Maria fit un mouvement de dépit et baissa la tête d’un air boudeur.

— Eh quoi donc ? dit madame Dashwood, qu’est-ce que ma prudente Elinor trouve à redire à ce plan ? Quel formidable obstacle sa raison va-t-elle mettre en avant ? Je vous prie au moins de ne pas dire un mot sur la dépense ; je pourvoirai à tout ce qu’il faudra ; et les filles de M. Henri Dashwood, paraîtront dans le monde comme elles doivent y paraître ; Allons, parlez sage Elinor, dit-elle avec son charmant sourire, quelles sont vos objections ?
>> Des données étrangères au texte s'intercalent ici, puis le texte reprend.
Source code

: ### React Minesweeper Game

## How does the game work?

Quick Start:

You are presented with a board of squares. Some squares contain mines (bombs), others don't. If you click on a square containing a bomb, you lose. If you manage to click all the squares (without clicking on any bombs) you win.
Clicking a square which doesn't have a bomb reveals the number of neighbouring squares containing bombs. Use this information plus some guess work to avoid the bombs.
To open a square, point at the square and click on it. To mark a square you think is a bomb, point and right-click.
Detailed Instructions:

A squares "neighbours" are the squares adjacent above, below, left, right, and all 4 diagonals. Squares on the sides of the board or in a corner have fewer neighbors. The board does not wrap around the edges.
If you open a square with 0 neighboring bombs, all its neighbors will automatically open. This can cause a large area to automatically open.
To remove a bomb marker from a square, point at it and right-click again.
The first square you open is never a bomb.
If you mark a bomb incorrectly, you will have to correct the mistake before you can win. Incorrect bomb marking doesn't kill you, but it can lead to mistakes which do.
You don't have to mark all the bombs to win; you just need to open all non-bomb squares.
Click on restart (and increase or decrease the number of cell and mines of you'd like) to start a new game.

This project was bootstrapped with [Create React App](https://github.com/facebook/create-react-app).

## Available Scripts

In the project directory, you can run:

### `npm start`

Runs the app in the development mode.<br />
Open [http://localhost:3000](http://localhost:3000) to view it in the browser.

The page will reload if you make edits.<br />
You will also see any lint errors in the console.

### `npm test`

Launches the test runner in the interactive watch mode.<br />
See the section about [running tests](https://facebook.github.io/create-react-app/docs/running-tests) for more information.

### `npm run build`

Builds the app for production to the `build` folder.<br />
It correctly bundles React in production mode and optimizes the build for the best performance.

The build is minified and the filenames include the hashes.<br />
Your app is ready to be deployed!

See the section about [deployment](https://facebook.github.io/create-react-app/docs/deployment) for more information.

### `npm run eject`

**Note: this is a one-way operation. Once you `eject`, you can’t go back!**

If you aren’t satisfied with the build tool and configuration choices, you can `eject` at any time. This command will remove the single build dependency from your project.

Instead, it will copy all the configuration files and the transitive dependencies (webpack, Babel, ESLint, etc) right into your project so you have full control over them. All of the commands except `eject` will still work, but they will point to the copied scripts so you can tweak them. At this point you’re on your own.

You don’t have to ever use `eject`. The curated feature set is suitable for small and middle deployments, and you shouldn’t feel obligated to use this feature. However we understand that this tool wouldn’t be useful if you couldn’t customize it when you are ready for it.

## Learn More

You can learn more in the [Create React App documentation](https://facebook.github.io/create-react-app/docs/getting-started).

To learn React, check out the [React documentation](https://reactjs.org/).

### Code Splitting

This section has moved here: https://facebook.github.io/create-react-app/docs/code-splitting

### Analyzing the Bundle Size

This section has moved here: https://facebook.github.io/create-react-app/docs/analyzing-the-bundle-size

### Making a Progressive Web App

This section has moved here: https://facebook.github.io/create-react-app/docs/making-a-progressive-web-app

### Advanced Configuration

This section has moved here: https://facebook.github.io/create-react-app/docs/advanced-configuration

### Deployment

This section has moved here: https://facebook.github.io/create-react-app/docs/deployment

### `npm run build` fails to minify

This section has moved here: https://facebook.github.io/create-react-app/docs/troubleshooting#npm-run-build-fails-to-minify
— Mon objection, ma mère, me coûterait à dire, si ce n’était pas absolument entre nous. J’aime madame Jennings de tout mon cœur ; j’ai la meilleure opinion d’elle et de son caractère ; je sais que nous pouvons compter sur des soins vraiment maternels. Mais son ton, et peut-être ses relations de société ne sont pas ce que vous désirez pour vos filles. Elle ne peut ni nous protéger ni nous donner aucune considération dans le monde ; et mon frère lui-même trouvera mauvais peut-être, ou du moins ma belle-sœur, que nous demeurions chez elle.

— C’est vrai à quelques égards, répliqua sa mère ; mais vous serez très peu dans sa société, et vous paraîtrez toujours en public avec lady Middleton. D’ailleurs madame Jennings est riche, tient une bonne maison, est belle-mère d’un baronnet ; il n’en faut pas davantage à Fanny, et même à John, pour la trouver de très bonne compagnie.

— Si Elinor est effrayée d’aller à Londres avec madame Jennings, dit Maria, elle peut rester ici. Moi, je n’ai point de tels scrupules, et il m’en coûtera peu de me mettre au-dessus de cet inconvénient avec une personne aussi bonne, aussi obligeante.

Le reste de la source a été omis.